In the csv file, I've used divisions 1,2,3,3a,3b, 4 as the notation I've also used tier 1,2,3,4 - to refer to 3,3a & 3b all belonging to tier 3

Dataset includes:

teams that dropped out half way through a season:

  • 1919 Leeds City

  • 1931 Wigan Borough

  • 1961 Accrington Stanley

  • includes 1919 Port Vale who replaced Leeds City mid-season

  • The truncated 1939/40 season is in a separate file england1939.csv

    Team Names used in the file are those that are currently used: e.g. Small Heath are Birmingham City, Ardwick are Manchester City, etc.

    The modern Accrington Stanley are 'Accrington' to distinguish from original Accrington Stanley and earlier Accrington FC

What does facup.csv contain?

This was a pain to put together. It contains every single FA Cup tie (whether played or not) from the first inception of the competition in 1871 to the 2015/16 season. It does not contain pre-qualifying rounds (yet). It is best to describe each variable name in turn to give more information:

  • date - date of match/tie
  • Season - season (e.g. 1872 refers to 1872/73 season)
  • home - home team (note for games played at neutral venues this isn't relevant)
  • visitor - visiting team (note for games played at neutral venues this isn't relevant)
  • FT - final score. this is the final score even after extra time (i.e. not just after 90 minutes)
  • hgoal - number of goals scored by team in home variable
  • vgoal - number of goals scored by team in visitor variable
  • round - the round of the match (1,2,3,4,5,6, s = semi-final, f=final, 3pp = 3rd place playoff)
  • tie - initial = 1st game, replay = 1st replay, replay2 = 2nd replay, etc.
  • aet - whether the game went to extra time. note only 'yes' or NA.
  • pen - whether the game went to penalties. note only 'yes' or NA.
  • pens - the scoreline of the penalty shoot-out and who won
  • hp - penalties scored in a shoot-out by team in home variable
  • vp - penalties scored in a shoot-out by team in visitor variable
  • Venue - where match was played
  • attendance - attendance of the match
  • nonmatch - if a tie was not played, voided or a team disqualified
  • notes - further information about non-matches
  • neutral - was the game played at a neutral venue - "yes" or NA.

Important notes to above:

I have tried to make the dataset as complete as possible. The FA Cup data is difficult as some of it is just unobtainable. For instance, I have added venues and attendances for all semis and finals and have included this information sporadically wherelse I was able to get it. I have not done a systematic application of this to early rounds. Several games in the FA Cup are played at neutral grounds or even the visiting team is allowed to play at home (e.g. if a minnow plays a big team). I have not managed to systematically check this. Also, there was a trend to play 2nd and 3rd and 4th replays at neutral venues. This could be systematically checked but I have not yet. Further, I think I have all games that ever ended in penalties added in correctly.

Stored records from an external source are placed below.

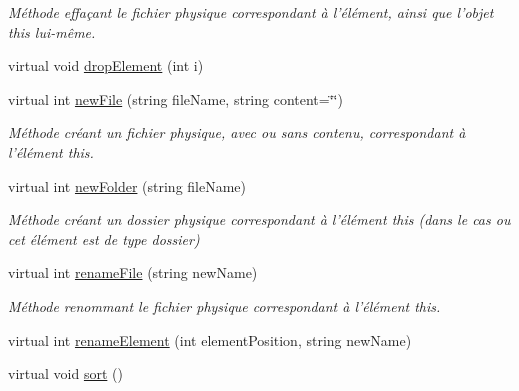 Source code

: \begin{DoxyCompactItemize}
\begin{DoxyCompactList}\small\item\em Méthode effaçant le fichier physique correspondant à l'élément, ainsi que l'objet this lui-\/même. \item\end{DoxyCompactList}\item 
virtual void \hyperlink{class_element_ad43315969bc33b67d181c4cd170b0ad5}{dropElement} (int i)
\item 
virtual int \hyperlink{class_element_a8c395a5e83fd3700b837c2a3370fbfa1}{newFile} (string fileName, string content=\char`\"{}\char`\"{})
\begin{DoxyCompactList}\small\item\em Méthode créant un fichier physique, avec ou sans contenu, correspondant à l'élément this. \item\end{DoxyCompactList}\item 
virtual int \hyperlink{class_element_ac55b55d91825094b3493c61af32f225a}{newFolder} (string fileName)
\begin{DoxyCompactList}\small\item\em Méthode créant un dossier physique correspondant à l'élément this (dans le cas ou cet élément est de type dossier) \item\end{DoxyCompactList}\item 
virtual int \hyperlink{class_element_aa7bdd2e0ea4620e4e0c32831765bea38}{renameFile} (string newName)
\begin{DoxyCompactList}\small\item\em Méthode renommant le fichier physique correspondant à l'élément this. \item\end{DoxyCompactList}\item 
virtual int \hyperlink{class_element_a3662859ed7a939aa07b31b92b3e7e817}{renameElement} (int elementPosition, string newName)
\item 
\hypertarget{class_element_a0f7bd30a3cc6ccc7bf322f53f70c519e}{
virtual void \hyperlink{class_element_a0f7bd30a3cc6ccc7bf322f53f70c519e}{sort} ()}
\label{class_element_a0f7bd30a3cc6ccc7bf322f53f70c519e}


\end{DoxyCompactItemize}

Finally, team names. There are great disputes about which teams branch off from which teams in history and who should have shared history. I have tried to be consistent in naming teams with their most current name throughout (e.g. Millwall Rovers, Millwall Athletic and Millwall are all listed as the current name - Millwall), or the name that they used when they stopped playing (e.g. Mitchell St. George's are always listed as Birmingham St. George's). I have also tried to follow the same team name format as in england.csv - I think the three Accrington teams may be the only one I need to re-edit for this purpose.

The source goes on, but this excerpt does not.